Employment law continues to change and develop at a rapid pace. We set out below some recent developments which may be of interest to employers.


Employment Bill


The Employment Bill has just completed its transition through the House of Lords. The main changes proposed by the Bill are the repeal of the statutory dismissal and grievance procedures which will be replaced by a discretionary code of practice. This development will be greeted with relief by many employers. Since October 2004, it has been unlawful for an employer to dismiss an employee in all but very limited circumstances without first following the statutory disciplinary and dismissal procedures. Failure to follow these procedures automatically renders a dismissal unfair in most cases, even where the dismissal was justifiable on the facts.
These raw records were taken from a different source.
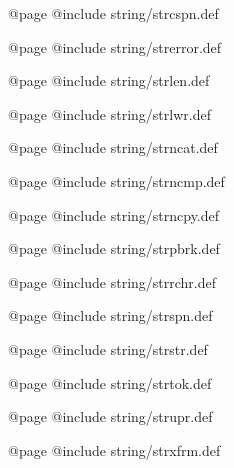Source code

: @page
@include string/strcspn.def

@page
@include string/strerror.def

@page
@include string/strlen.def

@page
@include string/strlwr.def

@page
@include string/strncat.def

@page
@include string/strncmp.def

@page
@include string/strncpy.def

@page
@include string/strpbrk.def

@page
@include string/strrchr.def

@page
@include string/strspn.def

@page
@include string/strstr.def

@page
@include string/strtok.def

@page
@include string/strupr.def

@page
@include string/strxfrm.def
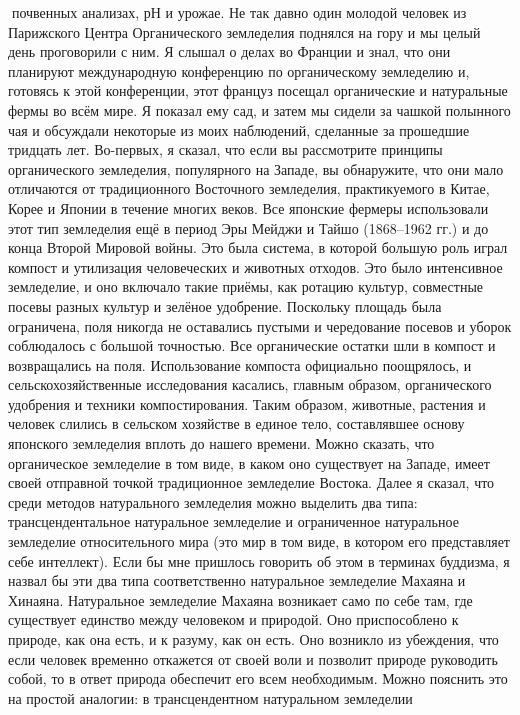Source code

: \documentclass[a4paper]{book}
\begin{document}
почвенных анализах, рН и урожае.
Не так давно один молодой человек из Парижского Центра Органического земледелия
поднялся на гору и мы целый день проговорили с ним. Я слышал о делах во Франции и знал,
что они планируют международную конференцию по органическому земледелию и, готовясь
к этой конференции, этот француз посещал органические и натуральные фермы во всём
мире. Я показал ему сад, и затем мы сидели за чашкой полынного чая и обсуждали
некоторые из моих наблюдений, сделанные за прошедшие тридцать лет.
Во-первых, я сказал, что если вы рассмотрите принципы органического земледелия,
популярного на Западе, вы обнаружите, что они мало отличаются от традиционного
Восточного земледелия, практикуемого в Китае, Корее и Японии в течение многих веков. Все
японские фермеры использовали этот тип земледелия ещё в период Эры Мейджи и Тайшо
(1868–1962 гг.) и до конца Второй Мировой войны. Это была система, в которой большую
роль играл компост и утилизация человеческих и животных отходов. Это было интенсивное
земледелие, и оно включало такие приёмы, как ротацию культур, совместные посевы разных
культур и зелёное удобрение. Поскольку площадь была ограничена, поля никогда не
оставались пустыми и чередование посевов и уборок соблюдалось с большой точностью. Все
органические остатки шли в компост и возвращались на поля. Использование компоста
официально поощрялось, и сельскохозяйственные исследования касались, главным образом,
органического удобрения и техники компостирования.
Таким образом, животные, растения и человек слились в сельском хозяйстве в единое
тело, составлявшее основу японского земледелия вплоть до нашего времени. Можно сказать,
что органическое земледелие в том виде, в каком оно существует на Западе, имеет своей
отправной точкой традиционное земледелие Востока.
Далее я сказал, что среди методов натурального земледелия можно выделить два типа:
трансцендентальное натуральное земледелие и ограниченное натуральное земледелие
относительного мира (это мир в том виде, в котором его представляет себе интеллект). Если
бы мне пришлось говорить об этом в терминах буддизма, я назвал бы эти два типа
соответственно натуральное земледелие Махаяна и Хинаяна.
Натуральное земледелие Махаяна возникает само по себе там, где существует единство
между человеком и природой. Оно приспособлено к природе, как она есть, и к разуму, как он
есть. Оно возникло из убеждения, что если человек временно откажется от своей воли и
позволит природе руководить собой, то в ответ природа обеспечит его всем необходимым.
Можно пояснить это на простой аналогии: в трансцендентном натуральном земледелии
\end{document}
A proposed new code of practice has been published by the conciliation service, ACAS. This is based on basic principles such as the importance of handling disciplinary and grievance matters in a prompt and consistent manner and the right of appeal for employees. Tribunals will have the power to increase or decrease an award to a claimant by up to 25% where the code of practice applies but is not followed by either party. The government’s aim is for the Bill to receive royal assent in the summer of 2008, though most of the Bill will come into force at a later date. The dispute resolution provisions are widely expected to come into force in April 2009 and we will report nearer that time.  
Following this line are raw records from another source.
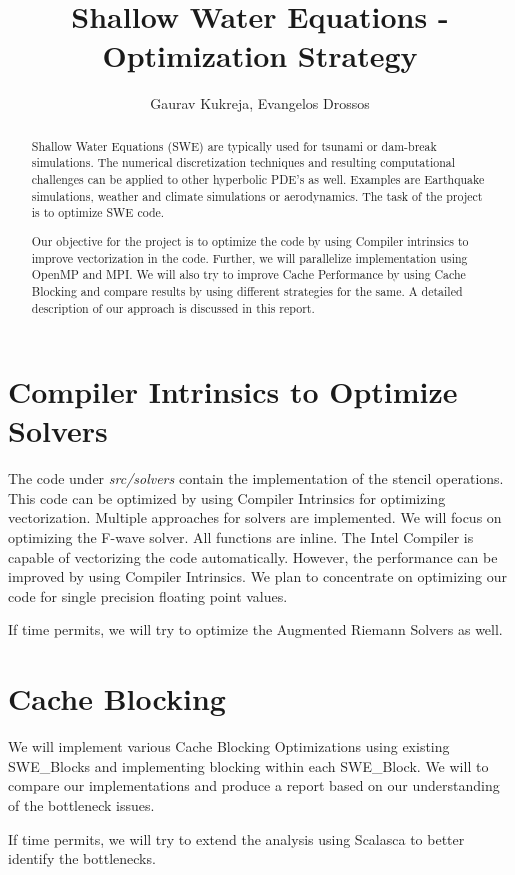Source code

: \documentclass[]{article}
\title{Shallow Water Equations - Optimization Strategy}
\author{Gaurav Kukreja, Evangelos Drossos}
\begin{document}
\maketitle

\begin{abstract}
Shallow Water Equations (SWE) are typically used for tsunami or dam-break simulations.
The numerical discretization techniques and resulting computational challenges can be
applied to other hyperbolic PDE's as well. Examples are Earthquake simulations,
weather and climate simulations or aerodynamics. The task of the project is to optimize
SWE code. 

Our objective for the project is to optimize the code by using Compiler intrinsics to
improve vectorization in the code. Further, we will parallelize implementation using
OpenMP and MPI. We will also try to improve Cache Performance by using Cache Blocking
and compare results by using different strategies for the same. A detailed description of
our approach is discussed in this report.
\end{abstract}

\section{Compiler Intrinsics to Optimize Solvers}
The code under \textit{src/solvers} contain the implementation of the stencil operations.
This code can be optimized by using Compiler Intrinsics for optimizing vectorization.
Multiple approaches for solvers are implemented. We will focus on optimizing the 
F-wave solver. All functions are inline. The Intel Compiler is capable of vectorizing
the code automatically. However, the performance can be improved by using Compiler
Intrinsics. We plan to concentrate on optimizing our code for single precision floating point values.

If time permits, we will try to optimize the Augmented Riemann Solvers as well.

\section{Cache Blocking}
We will implement various Cache Blocking Optimizations using existing SWE\_Blocks and
implementing blocking within each SWE\_Block. We will to compare our implementations and
produce a report based on our understanding of the bottleneck issues.

If time permits, we will try to extend the analysis using Scalasca to better identify
the bottlenecks.
\end{document}
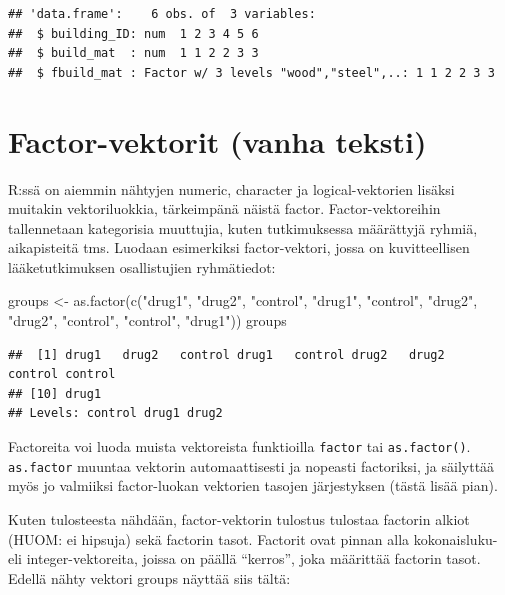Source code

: \documentclass[
]{book}
\newenvironment{Shaded}{\begin{snugshade}}{\end{snugshade}}
\newcommand{\FunctionTok}[1]{\textcolor[rgb]{0.00,0.00,0.00}{#1}}
\newcommand{\NormalTok}[1]{#1}
\newcommand{\OtherTok}[1]{\textcolor[rgb]{0.56,0.35,0.01}{#1}}
\newcommand{\StringTok}[1]{\textcolor[rgb]{0.31,0.60,0.02}{#1}}
\begin{document}
\begin{verbatim}
## 'data.frame':    6 obs. of  3 variables:
##  $ building_ID: num  1 2 3 4 5 6
##  $ build_mat  : num  1 1 2 2 3 3
##  $ fbuild_mat : Factor w/ 3 levels "wood","steel",..: 1 1 2 2 3 3
\end{verbatim}

\hypertarget{factor-vektorit-vanha-teksti}{%
\section{Factor-vektorit (vanha teksti)}\label{factor-vektorit-vanha-teksti}}

R:ssä on aiemmin nähtyjen numeric, character ja logical-vektorien lisäksi muitakin vektoriluokkia, tärkeimpänä näistä factor. Factor-vektoreihin tallennetaan kategorisia muuttujia, kuten tutkimuksessa määrättyjä ryhmiä, aikapisteitä tms. Luodaan esimerkiksi factor-vektori, jossa on kuvitteellisen lääketutkimuksen osallistujien ryhmätiedot:

\begin{Shaded}
\begin{Highlighting}[]
\NormalTok{groups }\OtherTok{\textless{}{-}} \FunctionTok{as.factor}\NormalTok{(}\FunctionTok{c}\NormalTok{(}\StringTok{"drug1"}\NormalTok{, }\StringTok{"drug2"}\NormalTok{, }\StringTok{"control"}\NormalTok{, }\StringTok{"drug1"}\NormalTok{, }\StringTok{"control"}\NormalTok{,}
                      \StringTok{"drug2"}\NormalTok{, }\StringTok{"drug2"}\NormalTok{, }\StringTok{"control"}\NormalTok{, }\StringTok{"control"}\NormalTok{, }\StringTok{"drug1"}\NormalTok{))}
\NormalTok{groups}
\end{Highlighting}
\end{Shaded}

\begin{verbatim}
##  [1] drug1   drug2   control drug1   control drug2   drug2   control control
## [10] drug1  
## Levels: control drug1 drug2
\end{verbatim}

Factoreita voi luoda muista vektoreista funktioilla \texttt{factor} tai \texttt{as.factor()}. \texttt{as.factor} muuntaa vektorin automaattisesti ja nopeasti factoriksi, ja säilyttää myös jo valmiiksi factor-luokan vektorien tasojen järjestyksen (tästä lisää pian).

Kuten tulosteesta nähdään, factor-vektorin tulostus tulostaa factorin alkiot (HUOM: ei hipsuja) sekä factorin tasot. Factorit ovat pinnan alla kokonaisluku- eli integer-vektoreita, joissa on päällä ``kerros'', joka määrittää factorin tasot. Edellä nähty vektori groups näyttää siis tältä:
\end{document}

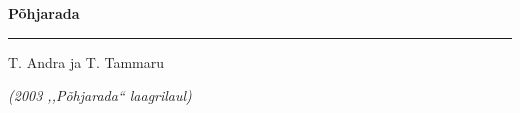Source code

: \documentclass[12pt]{extbook}
\begin{document}
{
  \samepage
  \raggedbottom
  \raggedright
  \sloppy


  \vspace{0.2in}
    \centerline{
      \bfseries
      \large P\~ohjarada
    }
  \nopagebreak[4]
  \vspace{0.1in}
  \nopagebreak[4]
  \hrule height 0.05ex
  \nopagebreak[4]
  \vspace{-0.05in}

  {\footnotesize  \hfill T. Andra ja T. Tammaru }\\
  \vspace{0.01in}

  {\em {\footnotesize (2003 ,,P\~ohjarada{``} laagrilaul) } }
  \vspace{0.01in}


}
\end{document}
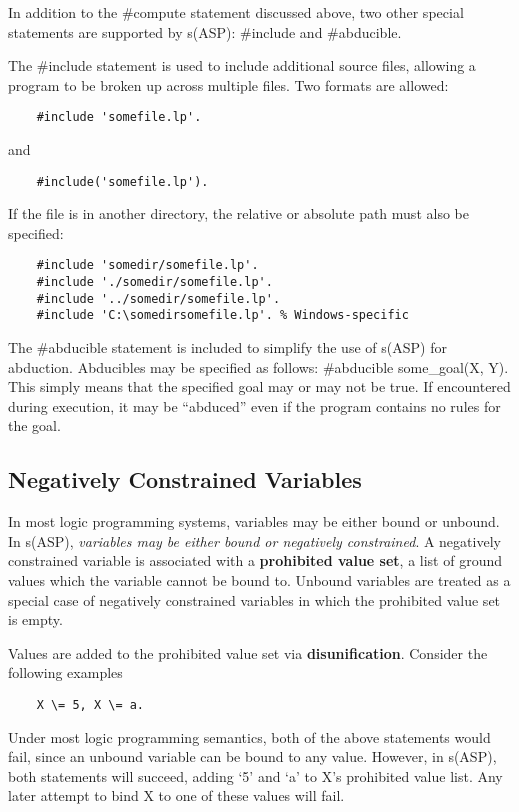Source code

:\documentclass[]{article}
\begin{document}
In addition to the \#compute statement discussed above, two other special
statements are supported by s(ASP): \#include and \#abducible.

The \#include statement is used to include additional source files, allowing a
program to be broken up across multiple files. Two formats are allowed:
\begin{verbatim}
    #include 'somefile.lp'.
\end{verbatim}
and
\begin{verbatim}
    #include('somefile.lp').
\end{verbatim}
If the file is in another directory, the relative or absolute path must also
be specified:
\begin{verbatim}
    #include 'somedir/somefile.lp'.
    #include './somedir/somefile.lp'.
    #include '../somedir/somefile.lp'.
    #include 'C:\somedirsomefile.lp'. % Windows-specific
\end{verbatim}
The \#abducible statement is included to simplify the use of s(ASP) for
abduction. Abducibles may be specified as follows:
    \#abducible some\_goal(X, Y).
This simply means that the specified goal may or may not be true. If encountered
during execution, it may be ``abduced'' even if the program contains no rules for
the goal.


\subsection{Negatively Constrained Variables}

In most logic programming systems, variables may be either bound or unbound. In
s(ASP), \textit{variables may be either bound or negatively constrained}. A negatively
constrained variable is associated with a \textbf{prohibited value set}, a list of ground
values which the variable cannot be bound to. Unbound variables are treated as a
special case of negatively constrained variables in which the prohibited value
set is empty.

Values are added to the prohibited value set via \textbf{disunification}. Consider the
following examples
\begin{verbatim}
    X \= 5, X \= a.
\end{verbatim}
Under most logic programming semantics, both of the above statements would fail,
since an unbound variable can be bound to any value. However, in s(ASP), both
statements will succeed, adding `5' and `a' to X's prohibited value list. Any
later attempt to bind X to one of these values will fail.
\end{document}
Failure to Follow Statutory Disciplinary and Dismissal Procedures


As reported above, the current statutory dismissal procedures will be rendered obsolete when the new Employment Bill receives royal assent and comes into effect. In the meantime, however, employers must continue to observe them strictly. In a recent case (Yorkshire Housing v. Swanson) the Employment Appeal Tribunal held that a dismissal is automatically unfair when the employer delays unreasonably in following the statutory dismissal procedure. In that case, the employer had delayed for five months between holding a disciplinary meeting and writing a letter dismissing the claimant. That was held to be an unreasonable delay which led to a finding of automatic unfair dismissal.


EU Agreement on Working Time Directive


Under the Working Time Regulations 1998 (which implemented the Working Time Directive) employers are obliged to take all reasonable steps to ensure that each worker’s average working time (including overtime) does not exceed 48 hours per week, with individual workers having the right to “opt out”. In recent years, however, the European Commission has been increasingly concerned about abuse of the opt out provision and, in 2004, proposed that it be abolished or restricted. The UK government amongst others has been unwilling to accept any proposals to end or restrict the opt out provision. On 9 and 10 June 2008 ministers with the Employment, Social Policy, Health and Consumer Affairs Council met to discuss the future of the Working Time Directive, including the opt out provisions. During these discussions, it was agreed that the opt out from the maximum 48 hour working week will be preserved. However, certain safeguards are likely to be imposed, for example that an employee cannot opt out until he/she has been employed for a month and there will still be a cap of 60 hours on average. We will report further when these measures are implemented.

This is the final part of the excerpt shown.